» PROBLEM DESCRIPTION: Each line holding the word "Output" must appear in the answer, copied from the entries.

» DATA TO EXAMINE:
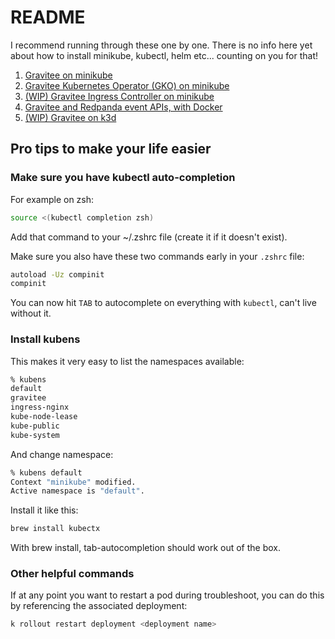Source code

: # README

I recommend running through these one by one. There is no info here yet about how to install minikube, kubectl, helm etc... counting on you for that! 

1. [Gravitee on minikube](./01_gravitee_minikube/README.md)
2. [Gravitee Kubernetes Operator (GKO) on minikube](./02_GKO_minikube/README.md)
3. [(WIP) Gravitee Ingress Controller on minikube](./03_ingress_minikube/README.md)
4. [Gravitee and Redpanda event APIs, with Docker](./04_redpanda_docker/README.md)
5. [(WIP) Gravitee on k3d](./05_gravitee_k3d/README.md)

## Pro tips to make your life easier

### Make sure you have kubectl auto-completion

For example on zsh:

```sh
source <(kubectl completion zsh)
```

Add that command to your ~/.zshrc file (create it if it doesn't exist).

Make sure you also have these two commands early in your `.zshrc` file:

```sh
autoload -Uz compinit
compinit
```

You can now hit `TAB` to autocomplete on everything with `kubectl`, can't live without it. 

### Install kubens

This makes it very easy to list the namespaces available: 
```sh
% kubens
default
gravitee
ingress-nginx
kube-node-lease
kube-public
kube-system
```

And change namespace: 

```sh
% kubens default
Context "minikube" modified.
Active namespace is "default".
```

Install it like this: 

```sh
brew install kubectx
```

With brew install, tab-autocompletion should work out of the box. 

### Other helpful commands

If at any point you want to restart a pod during troubleshoot, you can do this by referencing the associated deployment:

```sh
k rollout restart deployment <deployment name>
```
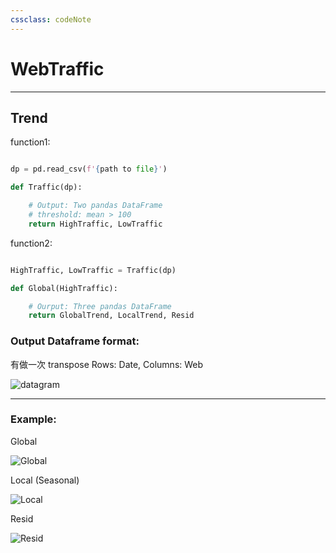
 ```yaml
---
cssclass: codeNote
---
```

# WebTraffic


--- 
## Trend

function1: 

```python

dp = pd.read_csv(f'{path to file}')

def Traffic(dp):

	# Output: Two pandas DataFrame
	# threshold: mean > 100
	return HighTraffic, LowTraffic 

```

function2: 


```python

HighTraffic, LowTraffic = Traffic(dp)

def Global(HighTraffic):

	# Ourput: Three pandas DataFrame
    return GlobalTrend, LocalTrend, Resid

```

### Output Dataframe format:

有做一次 transpose
Rows: Date, Columns: Web



![datagram](https://imgur.com/CfED7GY)

--- 

<div style="page-break-after: always;"></div>

### Example:

Global

![Global](https://imgur.com/YhHQhJl.jpg)

Local (Seasonal)

![Local](https://imgur.com/nVAra7D.jpg)

Resid

![Resid](https://imgur.com/hIEjibi.jpg)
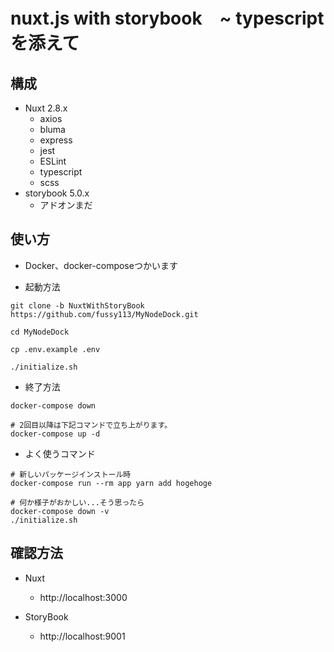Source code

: # nuxt.js with storybook　~ typescriptを添えて

## 構成

* Nuxt 2.8.x
  * axios
  * bluma
  * express
  * jest
  * ESLint
  * typescript
  * scss
* storybook 5.0.x
  * アドオンまだ

## 使い方

* Docker、docker-composeつかいます

* 起動方法

```
git clone -b NuxtWithStoryBook https://github.com/fussy113/MyNodeDock.git

cd MyNodeDock

cp .env.example .env

./initialize.sh
```

* 終了方法

```
docker-compose down

# 2回目以降は下記コマンドで立ち上がります。
docker-compose up -d

```

* よく使うコマンド

```
# 新しいパッケージインストール時
docker-compose run --rm app yarn add hogehoge

# 何か様子がおかしい...そう思ったら
docker-compose down -v
./initialize.sh
```

## 確認方法

* Nuxt
  * http://localhost:3000

* StoryBook
  * http://localhost:9001
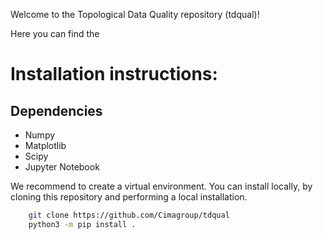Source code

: Welcome to the Topological Data Quality repository (tdqual)!

Here you can find the 

Installation instructions:
==========================
Dependencies
------------------
- Numpy
- Matplotlib
- Scipy
- Jupyter Notebook

We recommend to create a virtual environment. You can install locally, by cloning this repository and performing a local installation.
```sh
    git clone https://github.com/Cimagroup/tdqual
	python3 -m pip install .
```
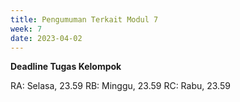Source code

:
 ```yaml
---
title: Pengumuman Terkait Modul 7
week: 7
date: 2023-04-02
---
```

**Deadline Tugas Kelompok**

RA: Selasa, 23.59
RB: Minggu, 23.59
RC: Rabu, 23.59
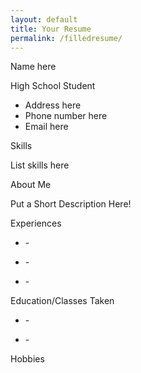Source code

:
 ```yaml
---
layout: default
title: Your Resume
permalink: /filledresume/
---
```


<body class="light">
<html lang="en">
<head>
    <meta charset="UTF-8">
    <meta name="viewport" content="width=device-width, initial-scale=1.0">
    <title>Resume</title>
</head>
<div class="resume">
        <div class="resume_left">
            <div class="resume_content">
                <div class="resume_item resume_info">
                    <div class="title">
                        <p class="bold" id="name">Name here</p>
                        <p class="regular">High School Student</p>
                    </div>
                    <ul>
                        <li>
                            <div class="data" id="address">Address here</div>
                        </li>
                        <li>
                            <div class="data" id="phone">Phone number here</div>
                        </li>
                        <li>
                            <div class="data" id="email">Email here</div>
                        </li>
                    </ul>
                </div>
                <div class="resume_item resume_skills">
                    <div class="title">
                        <p class="bold">Skills</p>
                    </div>
                    <div class="regular" id="skills">List skills here</div>
                </div>
            </div>
        </div>
        <div class="resume_right">
            <div class="resume_item resume_about">
                <div class="title">
                    <p class="bold">About Me</p>
                </div>
                <p id="personaldesc" class="info_2">Put a Short Description Here!</p>
            </div>
            <div class="resume_item resume_work">
                <div class="title">
                    <p class="bold">Experiences</p>
                </div>
                <ul>
                    <li>
                        <div class="date"><span id="date1_1"></span> - <span id="date1_1b"></span></div>
                        <div class="info">
                            <p class="semi-bold" id="title1"></p>
                            <p id="desc1"></p>
                        </div>
                    </li>
                    <li>
                        <div class="date"><span id="date1_2"></span> - <span id="date1_2b"></span></div>
                        <div class="info">
                            <p class="semi-bold" id="title2"></p>
                            <p id="desc2"></p>
                        </div>
                    </li>
                    <li>
                        <div class="date"><span id="date1_3"></span> - <span id="date1_3b"></span></div>
                        <div class="info">
                            <p class="semi-bold" id="title3"></p>
                            <p id="desc3"></p>
                        </div>
                    </li>
                </ul>
            </div>
            <div class="resume_item resume_education">
                <div class="title">
                    <p class="bold">Education/Classes Taken</p>
                </div>
                <ul>
                    <li>
                        <div class="date"><span id="date1_4"></span> - <span id="date1_4b"></span></div>
                        <div class="info">
                            <p class="semi-bold" id="title4"></p>
                            <p id="desc4"></p>
                        </div>
                    </li>
                    <li>
                        <div class="date"><span id="date1_5"></span> - <span id="date1_5b"></span></div>
                        <div class="info">
                            <p class="semi-bold" id="title5"></p>
                            <p id="desc5"></p>
                        </div>
                    </li>
                </ul>
            </div>
            <div class="resume_item resume_about">
                <div class="title">
                    <p class="bold">Hobbies</p>
                </div>
                <div class="info_2" id="hobbies"></div>
            </div>
        </div>
    </div>
<script src="{{site.baseurl}}/assets/js/filled-resume.js"></script>
<script>
 window.onload = (event) => {
      console.log("Page is fully loaded");
      let DarkMode = localStorage.getItem('DarkMode');
      DarkMode = (DarkMode === 'true'); // Convert to boolean
      console.log(DarkMode);
      if (DarkMode) {
        document.body.classList.add('dark');
        document.body.classList.remove('light');
      } else {
        document.body.classList.add('light');
        document.body.classList.remove('dark');
      }
    };
</script>
</html>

» ANSWER SECTION:
	# Output: Two pandas DataFrame
### Output Dataframe format:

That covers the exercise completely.